During this public health emergency, The Food and Drug Administration (FDA) continues to execute and review activities whilst responding to the public health needs of the current Covid-19 pandemic.
The U.S. FDA’s User Fee programmes help the FDA to fulfil its mission to protect public health, whilst also helping to accelerate innovation in industry, and bring new treatment options to the American public.
The FDA has issued a statement, stating that the organisation will continue to perform user fee review activities, and application review teams across the agency will remain focused on their work as the FDA does “everything possible to maintain continuity of operations in a very dynamic situation.”
The organisation will be focusing on ways to use technology, in order to minimise the impact on any applications which are under review during this time. Additionally, the Center for Devices and Radiological Health (CDRH) and Center for Biologics Evaluation and Research (CBER) will continue to meet Medical Device User Fee Amendments (MDUFA) review goals. The FDA says it has, “taken steps to contact industry stakeholders to convert each previously scheduled meeting through May to a teleconference.”
In terms of marketing applications which have been put on hold, the FDA are “further extending response due dates by 90 days for Premarket Notifications (510(k)s), Premarket Approval (PMA) applications (original and supplements), Humanitarian Device Exemption (HDE) applications (original and supplements) and De Novo classification requests.”

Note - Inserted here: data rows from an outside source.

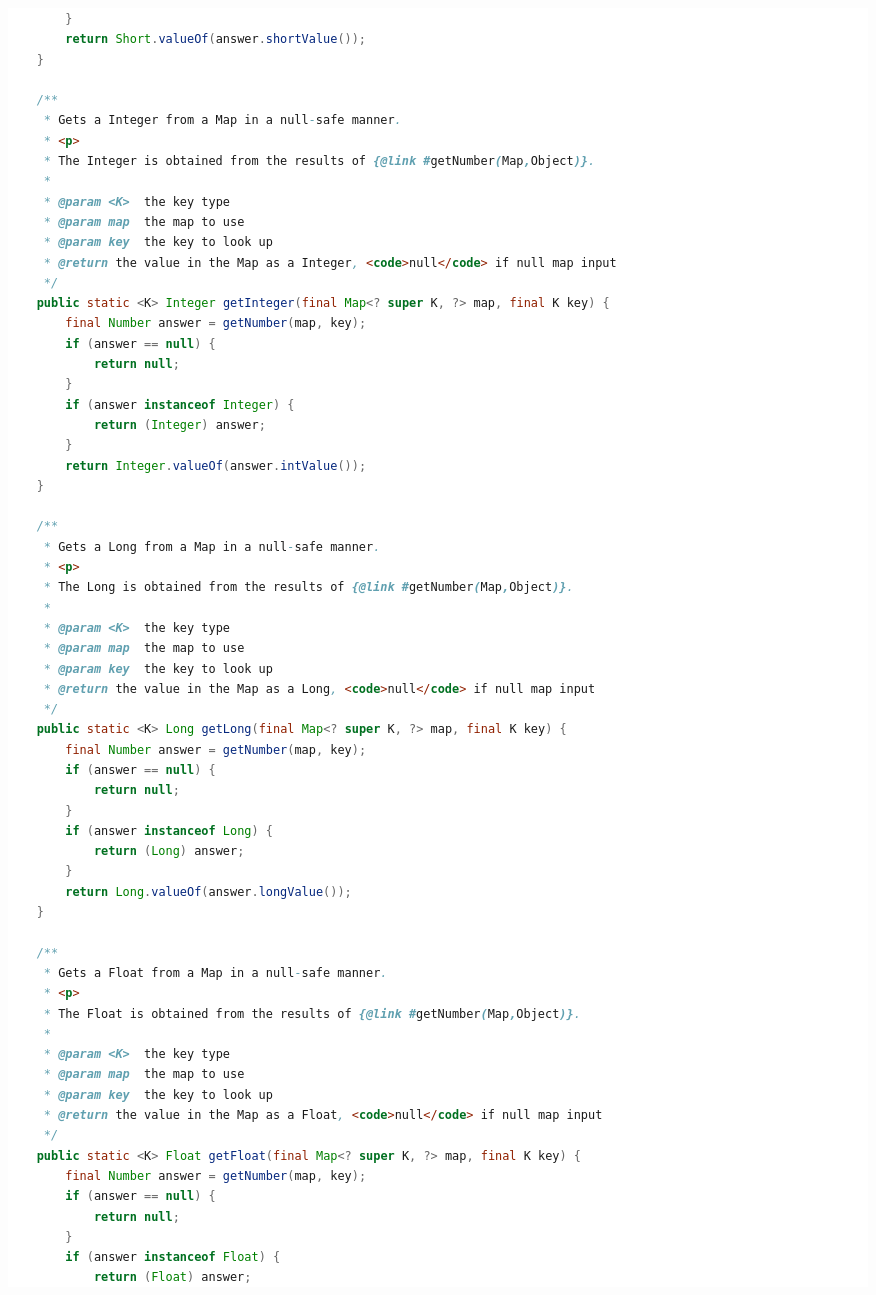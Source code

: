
 ```java
        }
        return Short.valueOf(answer.shortValue());
    }

    /**
     * Gets a Integer from a Map in a null-safe manner.
     * <p>
     * The Integer is obtained from the results of {@link #getNumber(Map,Object)}.
     *
     * @param <K>  the key type
     * @param map  the map to use
     * @param key  the key to look up
     * @return the value in the Map as a Integer, <code>null</code> if null map input
     */
    public static <K> Integer getInteger(final Map<? super K, ?> map, final K key) {
        final Number answer = getNumber(map, key);
        if (answer == null) {
            return null;
        }
        if (answer instanceof Integer) {
            return (Integer) answer;
        }
        return Integer.valueOf(answer.intValue());
    }

    /**
     * Gets a Long from a Map in a null-safe manner.
     * <p>
     * The Long is obtained from the results of {@link #getNumber(Map,Object)}.
     *
     * @param <K>  the key type
     * @param map  the map to use
     * @param key  the key to look up
     * @return the value in the Map as a Long, <code>null</code> if null map input
     */
    public static <K> Long getLong(final Map<? super K, ?> map, final K key) {
        final Number answer = getNumber(map, key);
        if (answer == null) {
            return null;
        }
        if (answer instanceof Long) {
            return (Long) answer;
        }
        return Long.valueOf(answer.longValue());
    }

    /**
     * Gets a Float from a Map in a null-safe manner.
     * <p>
     * The Float is obtained from the results of {@link #getNumber(Map,Object)}.
     *
     * @param <K>  the key type
     * @param map  the map to use
     * @param key  the key to look up
     * @return the value in the Map as a Float, <code>null</code> if null map input
     */
    public static <K> Float getFloat(final Map<? super K, ?> map, final K key) {
        final Number answer = getNumber(map, key);
        if (answer == null) {
            return null;
        }
        if (answer instanceof Float) {
            return (Float) answer;
```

The FDA warns that by extending the approval time, it is likely there will be a knock-on effect on the FDA and industry’s ability to meet the shared outcome goals for total time to decision as listed in the MDUFA IV commitment letter. Additionally, many staff in CDRH are currently focusing on Covid-19 activities related to pre-Emergency Use Authorisations (pre-EUAs), EUAs, and Immediately In Effect (IIE) guidance documents. Therefore, the organisation warns, “it is possible that we will not be able to sustain our current level of performance indefinitely. However, this will be assessed on an ongoing basis.”
The statement concludes: “As this remains an evolving and very dynamic situation, the FDA will continue to be flexible and as transparent as possible as we work to address the Covid-19 pandemic, as well as keep other key mission-critical initiatives unrelated to the pandemic moving forward.”